The Uniformed Services Former Spouses’ Protection Act allows state courts to treat military retired pay as either sole or community property depending on the state law. This means that a military spouse's retirement pay can be considered in the division of property during a divorce. The act also provides a method of enforcing current and future child support and alimony awarded in the divorce decree, and it establishes a system for the direct payment of a portion of a military retiree's pay to the former spouse.

Violence Against Women Act (VAWA), 34 U.S.C. § 12291
VAWA is relevant in the context of divorce or separation when domestic violence is involved, as it can affect the occupancy rights of the shared home.

The Violence Against Women Act provides federal legal protections for victims of domestic violence, which can include provisions for housing protections. It allows victims to obtain court orders that can remove the abuser from the shared home and grant the victim exclusive occupancy rights, at least on a temporary basis. This can be particularly important during a divorce or separation when a victim needs to secure their safety and access to the home.

Servicemembers Civil Relief Act (SCRA), 50 U.S.C. §§ 3901-4043
This act is relevant for divorcing military personnel, as it can impact proceedings by providing certain legal protections to service members.

The Servicemembers Civil Relief Act provides protections for military members as they enter active duty. It includes provisions that can postpone or suspend certain civil obligations to allow servicemembers to devote full attention to their duties. In the context of divorce, the SCRA can provide a stay of court and administrative proceedings, which may affect the timing and conduct of divorce proceedings, including decisions about the occupancy of the marital home.

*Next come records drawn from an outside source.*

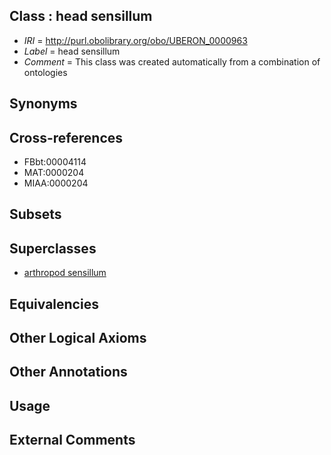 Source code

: 
## Class : head sensillum

 * *IRI* = http://purl.obolibrary.org/obo/UBERON_0000963
 * *Label* = head sensillum
 * *Comment* = This class was created automatically from a combination of ontologies

## Synonyms


## Cross-references

 * FBbt:00004114
 * MAT:0000204
 * MIAA:0000204

## Subsets


## Superclasses

 * [arthropod sensillum](../../UBERON/36/UBERON_0002536.md)

## Equivalencies


## Other Logical Axioms


## Other Annotations


## Usage


## External Comments

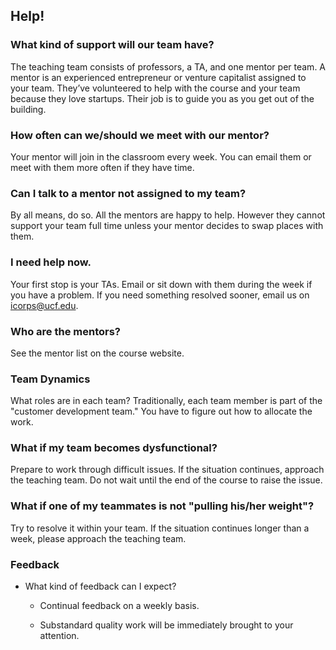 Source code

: ## Help!

### What kind of support will our team have?

The teaching team consists of professors, a TA, and one mentor per team. A mentor is an experienced entrepreneur or venture capitalist assigned to your team. They’ve volunteered to help with the course and your team because they love startups. Their job is to guide you as you get out of the building.

### How often can we/should we meet with our mentor?

Your mentor will join in the classroom every week. You can email them or meet with them more often if they have time.

### Can I talk to a mentor not assigned to my team?

 By all means, do so. All the mentors are happy to help. However they cannot support your team full time unless your mentor decides to swap places with them.

### I need help now.

Your first stop is your TAs. Email or sit down with them during the week if you have a problem. If you need something resolved sooner, email us on [icorps@ucf.edu](mailto:icorps@ucf.edu).

### Who are the mentors?

See the mentor list on the course website.

### Team Dynamics

What roles are in each team? Traditionally, each team member is part of the "customer development team." You have to figure out how to allocate the work.

### What if my team becomes dysfunctional?

Prepare to work through difficult issues. If the situation continues, approach the teaching team. Do not wait until the end of the course to raise the issue.

### What if one of my teammates is not "pulling his/her weight"?

Try to resolve it within your team. If the situation continues longer than a week, please approach the teaching team. 

### Feedback

* What kind of feedback can I expect?

  * Continual feedback on a weekly basis. 

  * Substandard quality work will be immediately brought to your attention.
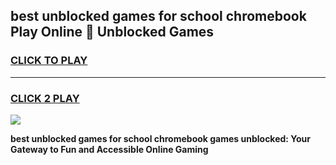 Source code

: 
## best unblocked games for school chromebook Play Online 👋 Unblocked Games
<h3>
<a href="https://news.freeplayer.one?title=best_unblocked_games_for_school_chromebook&ref=17GH">CLICK TO PLAY</a></h3>
<hr>

<h3>
<a href="https://news.freeplayer.one?title=best_unblocked_games_for_school_chromebook&ref=17GH">CLICK 2 PLAY</a>
  
</h3>

<a href="https://news.freeplayer.one?title=best_unblocked_games_for_school_chromebook&ref=17GH/"><img src="https://clearcache.store/games.png"></a>


**best unblocked games for school chromebook games unblocked: Your Gateway to Fun and Accessible Online Gaming**
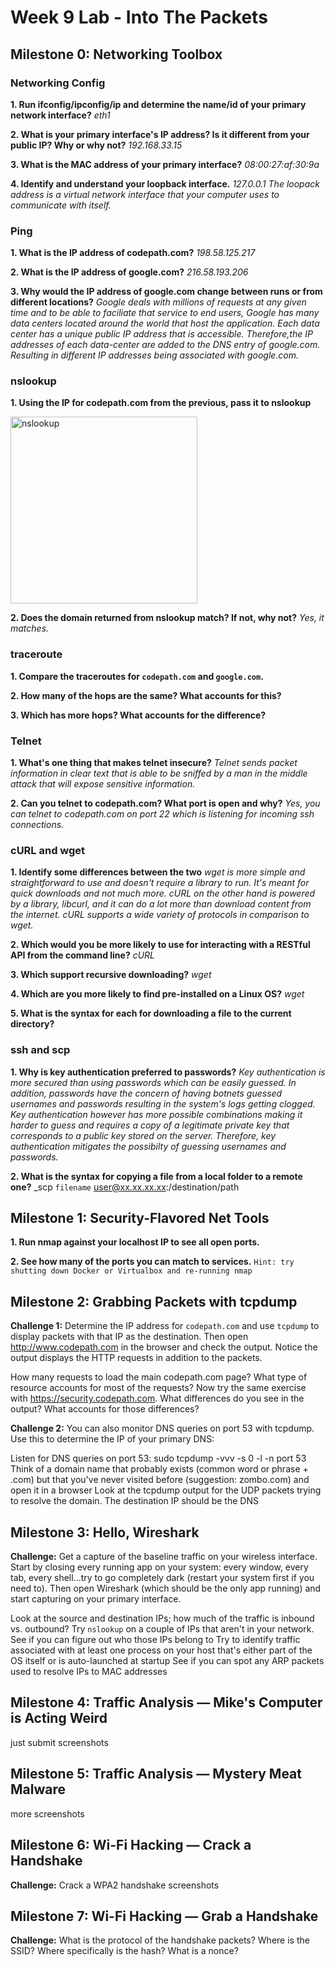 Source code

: # Week 9 Lab - Into The Packets
## Milestone 0: Networking Toolbox
### Networking Config
**1. Run ifconfig/ipconfig/ip and determine the name/id of your primary network interface?** _eth1_

**2. What is your primary interface's IP address? Is it different from your public IP? Why or why not?** _192.168.33.15_

**3. What is the MAC address of your primary interface?** _08:00:27:af:30:9a_ 

**4. Identify and understand your loopback interface.** _127.0.0.1 The loopack address is a virtual network interface that your computer uses to communicate with itself._

### Ping
**1. What is the IP address of codepath.com?** _198.58.125.217_

**2. What is the IP address of google.com?** _216.58.193.206_

**3. Why would the IP address of google.com change between runs or from different locations?** _Google deals with millions of requests at any given time and to be able to faciliate that service to end users, Google has many data centers located around the world that host the application. Each data center has a unique public IP address that is accessible. Therefore,the IP addresses of each data-center are added to the DNS entry of google.com. Resulting in different IP addresses being associated with google.com._

### nslookup
**1. Using the IP for codepath.com from the previous, pass it to nslookup**

<img width="299" alt="nslookup" src="https://user-images.githubusercontent.com/37861847/40581689-b2f2673a-6113-11e8-964e-87d4673b6213.PNG">

**2. Does the domain returned from nslookup match? If not, why not?** _Yes, it matches._

### traceroute
**1. Compare the traceroutes for `codepath.com` and `google.com`.**

**2. How many of the hops are the same? What accounts for this?**

**3. Which has more hops? What accounts for the difference?**

### Telnet
**1. What's one thing that makes telnet insecure?** _Telnet sends packet information in clear text that is able to be sniffed by a man in the middle attack that will expose sensitive information._

**2. Can you telnet to codepath.com? What port is open and why?** _Yes, you can telnet to codepath.com on port 22 which is listening for incoming ssh connections._

### cURL and wget
**1. Identify some differences between the two** _wget is more simple and straightforward to use and doesn't require a library to run. It's meant for quick downloads and not much more. cURL on the other hand is powered by a library, libcurl, and it can do a lot more than download content from the internet. cURL supports a wide variety of protocols in comparison to wget._

**2. Which would you be more likely to use for interacting with a RESTful API from the command line?** _cURL_

**3. Which support recursive downloading?** _wget_

**4. Which are you more likely to find pre-installed on a Linux OS?** _wget_

**5. What is the syntax for each for downloading a file to the current directory?**

### ssh and scp
**1. Why is key authentication preferred to passwords?** _Key authentication is more secured than using passwords which can be easily guessed. In addition, passwords have the concern of having botnets guessed usernames and passwords resulting in the system's logs getting clogged. Key authentication however has more possible combinations making it harder to guess and requires a copy of a legitimate private key that corresponds to a public key stored on the server. Therefore, key authentication mitigates the possibilty of guessing usernames and passwords._

**2. What is the syntax for copying a file from a local folder to a remote one?**
_scp `filename` user@xx.xx.xx.xx:/destination/path

## Milestone 1: Security-Flavored Net Tools
**1. Run nmap against your localhost IP to see all open ports.**

**2. See how many of the ports you can match to services.**
`Hint: try shutting down Docker or Virtualbox and re-running nmap`


## Milestone 2: Grabbing Packets with tcpdump
**Challenge 1:** Determine the IP address for `codepath.com` and use `tcpdump` to display packets with that IP as the destination. Then open http://www.codepath.com in the browser and check the output. Notice the output displays the HTTP requests in addition to the packets.

How many requests to load the main codepath.com page?
What type of resource accounts for most of the requests?
Now try the same exercise with https://security.codepath.com. What differences do you see in the output? What accounts for those differences?

**Challenge 2:** You can also monitor DNS queries on port 53 with tcpdump. Use this to determine the IP of your primary DNS:

Listen for DNS queries on port 53: sudo tcpdump -vvv -s 0 -l -n port 53
Think of a domain name that probably exists (common word or phrase + .com) but that you've never visited before (suggestion: zombo.com) and open it in a browser
Look at the tcpdump output for the UDP packets trying to resolve the domain. The destination IP should be the DNS

## Milestone 3: Hello, Wireshark
**Challenge:** Get a capture of the baseline traffic on your wireless interface. Start by closing every running app on your system: every window, every tab, every shell...try to go completely dark (restart your system first if you need to). Then open Wireshark (which should be the only app running) and start capturing on your primary interface.

Look at the source and destination IPs; how much of the traffic is inbound vs. outbound?
Try `nslookup` on a couple of IPs that aren't in your network. See if you can figure out who those IPs belong to
Try to identify traffic associated with at least one process on your host that's either part of the OS itself or is auto-launched at startup
See if you can spot any ARP packets used to resolve IPs to MAC addresses

## Milestone 4: Traffic Analysis — Mike's Computer is Acting Weird
just submit screenshots 

## Milestone 5: Traffic Analysis — Mystery Meat Malware
more screenshots

## Milestone 6: Wi-Fi Hacking — Crack a Handshake
**Challenge:** Crack a WPA2 handshake
screenshots

## Milestone 7: Wi-Fi Hacking — Grab a Handshake
**Challenge:** 
What is the protocol of the handshake packets?
Where is the SSID?
Where specifically is the hash?
What is a nonce?

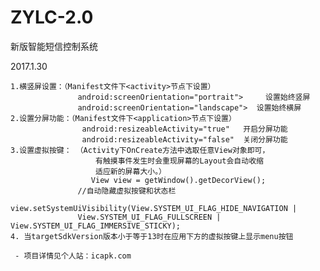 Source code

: # ZYLC-2.0
新版智能短信控制系统

2017.1.30

	1.横竖屏设置：（Manifest文件下<activity>节点下设置）
                   android:screenOrientation="portrait">     设置始终竖屏
                   android:screenOrientation="landscape">  设置始终横屏
	2.设置分屏功能：（Manifest文件下<application>节点下设置）
					android:resizeableActivity="true"   开启分屏功能
					android:resizeableActivity="false"  关闭分屏功能
	3.设置虚拟按键： （Activity下OnCreate方法中选取任意View对象即可，
		               有触摸事件发生时会重现屏幕的Layout会自动收缩
					   适应新的屏幕大小。）
					  View view = getWindow().getDecorView();
                   //自动隐藏虚拟按键和状态栏
                   view.setSystemUiVisibility(View.SYSTEM_UI_FLAG_HIDE_NAVIGATION |                       
                   View.SYSTEM_UI_FLAG_FULLSCREEN | View.SYSTEM_UI_FLAG_IMMERSIVE_STICKY);      
	4. 当targetSdkVersion版本小于等于13时在应用下方的虚拟按键上显示menu按钮
	
	 - 项目详情见个人站：icapk.com
 
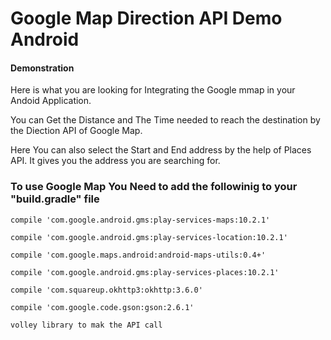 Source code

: <h1>Google Map Direction API Demo Android</h1>


<h4>Demonstration</h4>

<p>Here is what you are looking for Integrating the Google mmap in your Andoid Application.</p>
<p>You can Get the Distance and The Time needed to reach the destination by the Diection API of Google Map.</p>
<p>Here You can also select the Start and End address by the help of Places API. It gives you the address you are searching for.</p>



<h3>To use Google Map You Need to add the followinig to your "build.gradle" file</h3>

<p><code>compile 'com.google.android.gms:play-services-maps:10.2.1'</code></p>
<p><code>compile 'com.google.android.gms:play-services-location:10.2.1'</code></p>
<p><code>compile 'com.google.maps.android:android-maps-utils:0.4+'</code></p>
<p><code>compile 'com.google.android.gms:play-services-places:10.2.1'</code></p>
<p><code>compile 'com.squareup.okhttp3:okhttp:3.6.0'</code></p>
<p><code>compile 'com.google.code.gson:gson:2.6.1'</code></p>
<p><code>volley library to mak the API call</code></p>
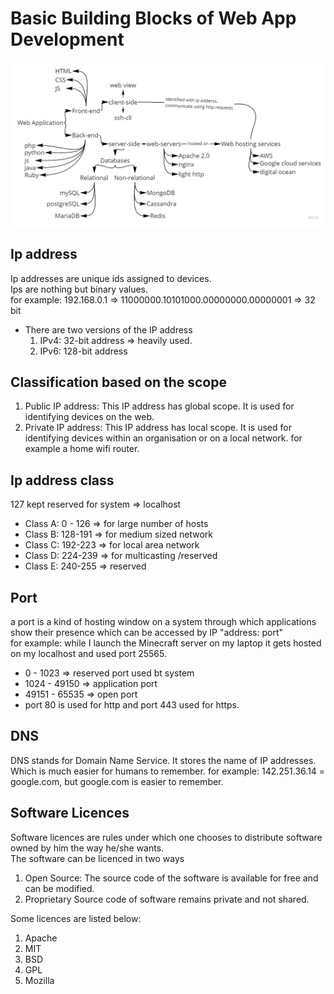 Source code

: # Basic Building Blocks of Web App Development  

![flow](./images/building-blocks-of-web.jpg)  

## Ip address

Ip addresses are unique ids assigned to devices.  
Ips are nothing but binary values.  
for example: 192.168.0.1 => 11000000.10101000.00000000.00000001 => 32 bit  

* There are two versions of the IP address  
  1. IPv4: 32-bit address => heavily used.  
  2. IPv6: 128-bit address  

## Classification based on the scope  

1. Public IP address: This IP address has global scope. It is used for identifying devices on the web.  
2. Private IP address: This IP address has local scope. It is used for identifying devices within an organisation or on a local network. for example a home wifi router.

## Ip address class  

127 kept reserved for system => localhost

* Class A: 0 - 126 => for large number of hosts
* Class B: 128-191 => for medium sized network
* Class C: 192-223 => for local area network
* Class D: 224-239 => for multicasting /reserved
* Class E: 240-255 => reserved  

## Port

a port is a kind of hosting window on a system through which applications show their presence which can be accessed by IP "address: port"  
for example: while I launch the Minecraft server on my laptop it gets hosted on my localhost and used port 25565.

* 0 - 1023 => reserved port used bt system
* 1024 - 49150 => application port
* 49151 - 65535 => open port  
* port 80 is used for http and port 443 used for https.  

## DNS

DNS stands for Domain Name Service. It stores the name of IP addresses. Which is much easier for humans to remember.
for example: 142.251.36.14 = google.com, but google.com is easier to remember.  

## Software Licences

Software licences are rules under which one chooses to distribute software owned by him the way he/she wants.  
The software can be licenced in two ways  

1. Open Source: The source code of the software is available for free and can be modified.
2. Proprietary  Source code of software remains private and not shared.  

Some licences are listed below:  

1. Apache
2. MIT
3. BSD
4. GPL
5. Mozilla  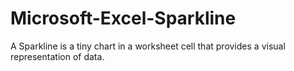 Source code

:# Microsoft-Excel-Sparkline
A Sparkline is a tiny chart in a worksheet cell that provides a visual representation of data. 
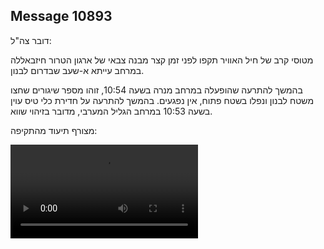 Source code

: ## Message 10893

דובר צה"ל:

מטוסי קרב של חיל האוויר תקפו לפני זמן קצר מבנה צבאי של ארגון הטרור חיזבאללה במרחב עייתא א-שעב שבדרום לבנון.

בהמשך להתרעה שהופעלה במרחב מנרה בשעה 10:54, זוהו מספר שיגורים שחצו משטח לבנון ונפלו בשטח פתוח, אין נפגעים.
בהמשך להתרעה על חדירת כלי טיס עוין בשעה 10:53 במרחב הגליל המערבי, מדובר בזיהוי שווא.

מצורף תיעוד מהתקיפה:

![Video](10893/10893_media.mp4)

Economic Growth, Regulatory Relief, and Consumer Protection Act, Section 303
This section of the act is relevant as it amends the Truth in Lending Act to provide protections for borrowers who have entered into or are exiting a marriage or domestic partnership.

Section 303 of the Economic Growth, Regulatory Relief, and Consumer Protection Act amends the Truth in Lending Act to allow a borrower to release their ex-spouse from a joint mortgage under certain conditions following a divorce or legal separation. This can be relevant when determining the rights and responsibilities related to the shared home during and after a divorce.